= Dance hall (Jamaican) =

The dance halls of Jamaica in the 1950s and 1960s were home to public dances usually targeted at younger patrons. Sound system operators had big home-made audio systems (often housed in the flat bed of a pickup truck), spinning records from popular American rhythm and blues musicians and Jamaican ska and rocksteady performers. The term dancehall has also come to refer to a subgenre of reggae that originated around 1980.

==History==
Dance hall owners and sound system operators often competed fiercely with other owners/operators to capture the attention of their young clientele. The competition often led to the hiring of Rude boys to break up a competitor's dance, which fostered the growth and violent tendencies of this subculture. Dance halls contributed to the rise of ska as the predominant form of popular music at the time, and gave rise to a new social power in the form of major sound system operators like Duke Reid, and Coxsone Dodd. It was in the dance halls that ska dancing originated.

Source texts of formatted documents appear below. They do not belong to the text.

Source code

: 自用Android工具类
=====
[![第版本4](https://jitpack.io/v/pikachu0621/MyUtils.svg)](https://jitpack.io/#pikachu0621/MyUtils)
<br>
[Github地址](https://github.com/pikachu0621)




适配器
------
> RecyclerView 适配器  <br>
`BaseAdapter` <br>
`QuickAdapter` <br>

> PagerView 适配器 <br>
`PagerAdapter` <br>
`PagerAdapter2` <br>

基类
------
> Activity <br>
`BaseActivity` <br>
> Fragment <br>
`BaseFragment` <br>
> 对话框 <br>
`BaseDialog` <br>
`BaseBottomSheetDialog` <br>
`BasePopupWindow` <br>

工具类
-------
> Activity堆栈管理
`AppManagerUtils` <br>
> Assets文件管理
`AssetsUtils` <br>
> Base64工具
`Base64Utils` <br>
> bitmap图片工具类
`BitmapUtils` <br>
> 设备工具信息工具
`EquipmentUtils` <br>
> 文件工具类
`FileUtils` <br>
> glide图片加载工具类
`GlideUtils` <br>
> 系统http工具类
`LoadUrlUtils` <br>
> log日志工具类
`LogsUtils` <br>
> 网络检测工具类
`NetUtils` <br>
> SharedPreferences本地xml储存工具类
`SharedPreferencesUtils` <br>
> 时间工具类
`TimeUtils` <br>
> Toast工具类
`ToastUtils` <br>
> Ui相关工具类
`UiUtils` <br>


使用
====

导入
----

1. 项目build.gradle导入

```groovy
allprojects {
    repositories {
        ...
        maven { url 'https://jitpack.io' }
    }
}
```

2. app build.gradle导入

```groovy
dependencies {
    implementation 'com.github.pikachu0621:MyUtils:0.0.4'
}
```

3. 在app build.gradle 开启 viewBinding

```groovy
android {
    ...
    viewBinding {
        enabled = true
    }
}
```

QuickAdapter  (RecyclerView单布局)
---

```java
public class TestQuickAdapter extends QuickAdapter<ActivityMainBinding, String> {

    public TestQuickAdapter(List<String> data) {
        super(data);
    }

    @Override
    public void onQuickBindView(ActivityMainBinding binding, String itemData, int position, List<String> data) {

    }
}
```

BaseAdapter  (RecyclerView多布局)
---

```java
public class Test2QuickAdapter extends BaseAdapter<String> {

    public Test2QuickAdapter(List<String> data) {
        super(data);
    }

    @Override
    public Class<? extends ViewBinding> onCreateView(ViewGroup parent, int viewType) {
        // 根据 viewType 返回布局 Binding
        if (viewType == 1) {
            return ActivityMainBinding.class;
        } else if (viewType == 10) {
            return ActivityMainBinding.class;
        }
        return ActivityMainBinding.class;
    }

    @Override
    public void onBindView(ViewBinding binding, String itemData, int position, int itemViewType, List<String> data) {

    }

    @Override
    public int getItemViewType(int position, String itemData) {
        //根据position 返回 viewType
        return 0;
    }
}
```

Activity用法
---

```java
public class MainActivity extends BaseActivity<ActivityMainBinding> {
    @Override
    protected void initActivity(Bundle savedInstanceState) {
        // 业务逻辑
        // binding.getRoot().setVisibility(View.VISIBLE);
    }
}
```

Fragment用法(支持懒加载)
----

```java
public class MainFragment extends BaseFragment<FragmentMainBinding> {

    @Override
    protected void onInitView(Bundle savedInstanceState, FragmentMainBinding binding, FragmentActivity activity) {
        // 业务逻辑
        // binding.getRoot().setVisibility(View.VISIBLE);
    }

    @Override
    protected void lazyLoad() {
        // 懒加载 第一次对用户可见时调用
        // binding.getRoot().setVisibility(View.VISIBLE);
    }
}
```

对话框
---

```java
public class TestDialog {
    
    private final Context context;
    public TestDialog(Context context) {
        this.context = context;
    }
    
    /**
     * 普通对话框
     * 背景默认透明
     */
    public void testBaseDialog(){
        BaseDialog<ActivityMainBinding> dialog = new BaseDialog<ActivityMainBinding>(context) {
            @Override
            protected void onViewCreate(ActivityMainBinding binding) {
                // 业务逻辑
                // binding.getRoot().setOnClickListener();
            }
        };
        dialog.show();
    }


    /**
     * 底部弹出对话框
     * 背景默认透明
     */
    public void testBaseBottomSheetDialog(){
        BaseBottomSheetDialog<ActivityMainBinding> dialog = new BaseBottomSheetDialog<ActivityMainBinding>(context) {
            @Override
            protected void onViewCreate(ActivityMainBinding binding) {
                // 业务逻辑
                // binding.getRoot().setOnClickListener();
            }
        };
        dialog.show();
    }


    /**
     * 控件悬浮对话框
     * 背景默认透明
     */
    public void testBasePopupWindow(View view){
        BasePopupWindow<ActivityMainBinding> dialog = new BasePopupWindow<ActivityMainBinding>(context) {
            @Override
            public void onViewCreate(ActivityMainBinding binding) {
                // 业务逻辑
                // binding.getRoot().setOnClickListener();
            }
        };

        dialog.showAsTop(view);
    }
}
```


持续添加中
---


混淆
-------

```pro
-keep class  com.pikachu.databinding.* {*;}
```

Jamaican dance halls of today still bear strong resemblance to the days when Dodd was spinning the latest release out of Studio One. Dance halls of today often serve as competition grounds for DJs, just like they did in the early days, though today's competitions end less often in the dance being broken up by rude boys.

==Notable early DJs==
Coxsone Dodd was born on January 26 1932 in Kingston, Jamaica. He began at a young age playing bebop and jazz records in his parents' liquor store for their customers in the late 1940s. He then moved to United States to work as a cane cutter, and it was there that he began to listen to rhythm and blues. After a short period of time he moved back to Jamaica with his own PA system, turntable, and box of records. Dodd set up his first sound system, the DownBeat, in 1954 playing boogie-woogie, jazz, and R&B. Prince Buster was born Cecil Campbell in 1938 in Kingston, Jamaica. After working for the Coxson Sound System, he created his own sound system in 1962 called The Voice of the People. Campbell dedicated himself to providing a voice for the African diaspora.